- **Brief**
Search the entries below for the word "Type" and copy every line where it appears.

- **Data to use**
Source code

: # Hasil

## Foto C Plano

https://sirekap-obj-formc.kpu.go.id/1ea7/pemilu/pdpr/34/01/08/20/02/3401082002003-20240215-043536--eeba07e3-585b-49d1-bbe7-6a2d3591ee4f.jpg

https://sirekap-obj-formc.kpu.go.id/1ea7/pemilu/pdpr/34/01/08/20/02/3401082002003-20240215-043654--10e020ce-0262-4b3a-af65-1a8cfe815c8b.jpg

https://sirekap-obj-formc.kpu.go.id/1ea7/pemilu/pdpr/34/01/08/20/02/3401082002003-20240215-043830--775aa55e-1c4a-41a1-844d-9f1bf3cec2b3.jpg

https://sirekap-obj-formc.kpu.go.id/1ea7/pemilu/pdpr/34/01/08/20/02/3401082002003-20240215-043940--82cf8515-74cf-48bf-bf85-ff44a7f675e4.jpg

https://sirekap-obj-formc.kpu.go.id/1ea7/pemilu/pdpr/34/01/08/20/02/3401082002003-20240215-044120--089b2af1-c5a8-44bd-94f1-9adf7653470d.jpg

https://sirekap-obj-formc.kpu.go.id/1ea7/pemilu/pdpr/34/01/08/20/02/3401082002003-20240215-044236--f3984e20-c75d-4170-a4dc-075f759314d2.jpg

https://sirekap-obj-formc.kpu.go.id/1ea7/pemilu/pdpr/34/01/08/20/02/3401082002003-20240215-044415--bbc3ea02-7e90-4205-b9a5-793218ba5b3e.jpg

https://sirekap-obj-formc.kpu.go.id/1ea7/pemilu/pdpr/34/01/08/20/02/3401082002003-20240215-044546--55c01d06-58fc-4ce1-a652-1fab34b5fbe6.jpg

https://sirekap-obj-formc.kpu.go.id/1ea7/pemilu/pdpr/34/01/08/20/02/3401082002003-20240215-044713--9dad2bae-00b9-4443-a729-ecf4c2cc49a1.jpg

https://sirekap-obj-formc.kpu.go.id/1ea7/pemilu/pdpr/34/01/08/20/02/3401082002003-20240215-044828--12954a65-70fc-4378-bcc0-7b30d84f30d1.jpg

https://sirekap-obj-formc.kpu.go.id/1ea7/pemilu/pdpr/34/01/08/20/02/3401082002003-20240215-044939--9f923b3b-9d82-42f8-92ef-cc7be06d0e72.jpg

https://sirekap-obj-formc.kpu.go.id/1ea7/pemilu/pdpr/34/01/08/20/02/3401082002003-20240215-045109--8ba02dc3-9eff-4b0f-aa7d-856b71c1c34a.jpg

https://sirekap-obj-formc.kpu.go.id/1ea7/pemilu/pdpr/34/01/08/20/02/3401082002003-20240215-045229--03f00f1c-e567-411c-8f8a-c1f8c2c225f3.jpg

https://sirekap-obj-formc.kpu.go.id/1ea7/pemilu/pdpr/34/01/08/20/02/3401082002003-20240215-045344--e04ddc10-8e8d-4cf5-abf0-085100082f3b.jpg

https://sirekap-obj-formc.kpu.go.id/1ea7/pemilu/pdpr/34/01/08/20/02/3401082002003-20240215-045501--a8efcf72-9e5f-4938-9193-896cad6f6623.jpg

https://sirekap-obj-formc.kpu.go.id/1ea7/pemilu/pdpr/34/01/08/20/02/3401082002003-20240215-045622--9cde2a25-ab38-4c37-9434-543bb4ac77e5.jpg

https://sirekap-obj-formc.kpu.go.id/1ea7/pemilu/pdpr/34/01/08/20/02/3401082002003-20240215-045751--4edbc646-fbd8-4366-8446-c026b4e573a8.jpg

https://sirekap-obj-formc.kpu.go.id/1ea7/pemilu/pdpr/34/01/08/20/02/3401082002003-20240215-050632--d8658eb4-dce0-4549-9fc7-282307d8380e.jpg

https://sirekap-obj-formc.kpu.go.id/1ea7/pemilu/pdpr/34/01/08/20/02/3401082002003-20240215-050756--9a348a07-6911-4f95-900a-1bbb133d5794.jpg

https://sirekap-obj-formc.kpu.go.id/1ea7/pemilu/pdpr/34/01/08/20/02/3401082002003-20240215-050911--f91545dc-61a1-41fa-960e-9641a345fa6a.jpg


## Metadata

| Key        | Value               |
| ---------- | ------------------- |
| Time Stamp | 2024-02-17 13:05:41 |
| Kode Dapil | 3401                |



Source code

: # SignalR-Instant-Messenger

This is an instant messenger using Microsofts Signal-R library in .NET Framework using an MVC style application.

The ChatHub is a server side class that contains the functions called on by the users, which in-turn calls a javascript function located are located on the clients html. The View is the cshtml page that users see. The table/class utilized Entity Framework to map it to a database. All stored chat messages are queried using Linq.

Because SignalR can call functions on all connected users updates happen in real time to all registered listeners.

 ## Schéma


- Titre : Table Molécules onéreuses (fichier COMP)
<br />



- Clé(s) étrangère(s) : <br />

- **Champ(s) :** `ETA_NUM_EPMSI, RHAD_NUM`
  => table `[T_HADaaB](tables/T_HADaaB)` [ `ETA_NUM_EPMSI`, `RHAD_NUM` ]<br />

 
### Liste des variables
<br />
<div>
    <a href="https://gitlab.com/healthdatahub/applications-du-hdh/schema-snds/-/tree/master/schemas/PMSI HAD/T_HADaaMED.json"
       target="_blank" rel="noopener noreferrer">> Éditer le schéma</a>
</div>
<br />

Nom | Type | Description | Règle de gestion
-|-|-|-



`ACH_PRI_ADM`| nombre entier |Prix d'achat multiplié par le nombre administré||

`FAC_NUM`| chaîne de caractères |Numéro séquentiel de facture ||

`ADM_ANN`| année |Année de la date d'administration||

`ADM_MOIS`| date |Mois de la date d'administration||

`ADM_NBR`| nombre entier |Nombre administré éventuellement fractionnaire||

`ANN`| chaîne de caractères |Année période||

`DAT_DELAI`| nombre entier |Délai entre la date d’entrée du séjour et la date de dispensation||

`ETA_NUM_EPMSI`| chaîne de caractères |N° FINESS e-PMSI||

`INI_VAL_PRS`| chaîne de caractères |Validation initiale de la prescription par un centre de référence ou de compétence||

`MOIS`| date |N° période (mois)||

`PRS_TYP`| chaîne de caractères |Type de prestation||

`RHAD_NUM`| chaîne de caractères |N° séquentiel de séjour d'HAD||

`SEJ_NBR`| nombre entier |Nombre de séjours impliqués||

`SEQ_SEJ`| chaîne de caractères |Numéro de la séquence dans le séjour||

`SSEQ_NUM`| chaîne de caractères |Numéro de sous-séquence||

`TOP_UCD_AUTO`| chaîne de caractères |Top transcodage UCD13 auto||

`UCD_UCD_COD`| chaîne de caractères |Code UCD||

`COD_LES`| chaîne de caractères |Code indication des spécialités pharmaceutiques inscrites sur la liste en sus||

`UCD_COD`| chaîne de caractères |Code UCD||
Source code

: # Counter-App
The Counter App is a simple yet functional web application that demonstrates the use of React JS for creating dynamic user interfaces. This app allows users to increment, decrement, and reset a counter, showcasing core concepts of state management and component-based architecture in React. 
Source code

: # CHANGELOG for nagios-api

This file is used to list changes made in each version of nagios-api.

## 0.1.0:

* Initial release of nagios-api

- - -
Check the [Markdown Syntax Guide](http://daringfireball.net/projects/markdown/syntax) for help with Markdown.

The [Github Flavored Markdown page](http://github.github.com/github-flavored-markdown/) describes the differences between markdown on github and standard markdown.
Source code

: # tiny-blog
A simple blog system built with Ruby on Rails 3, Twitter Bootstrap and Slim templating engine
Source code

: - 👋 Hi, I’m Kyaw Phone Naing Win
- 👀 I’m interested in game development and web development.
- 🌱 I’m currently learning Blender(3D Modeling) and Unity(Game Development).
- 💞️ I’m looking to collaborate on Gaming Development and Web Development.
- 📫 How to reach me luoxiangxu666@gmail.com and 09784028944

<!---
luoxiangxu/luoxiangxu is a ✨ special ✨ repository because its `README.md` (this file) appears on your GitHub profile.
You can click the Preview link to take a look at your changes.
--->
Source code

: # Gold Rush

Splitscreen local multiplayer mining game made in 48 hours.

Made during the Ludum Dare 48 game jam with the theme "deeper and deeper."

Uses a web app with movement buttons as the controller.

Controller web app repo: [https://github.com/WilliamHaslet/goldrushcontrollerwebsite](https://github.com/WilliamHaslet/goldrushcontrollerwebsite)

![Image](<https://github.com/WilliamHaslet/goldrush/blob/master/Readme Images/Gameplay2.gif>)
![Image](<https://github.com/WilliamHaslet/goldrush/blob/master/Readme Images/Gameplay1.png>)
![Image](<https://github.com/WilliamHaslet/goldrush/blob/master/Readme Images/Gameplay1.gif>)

- **Exercise response**
Nom | Type | Description | Règle de gestion
`PRS_TYP`| chaîne de caractères |Type de prestation||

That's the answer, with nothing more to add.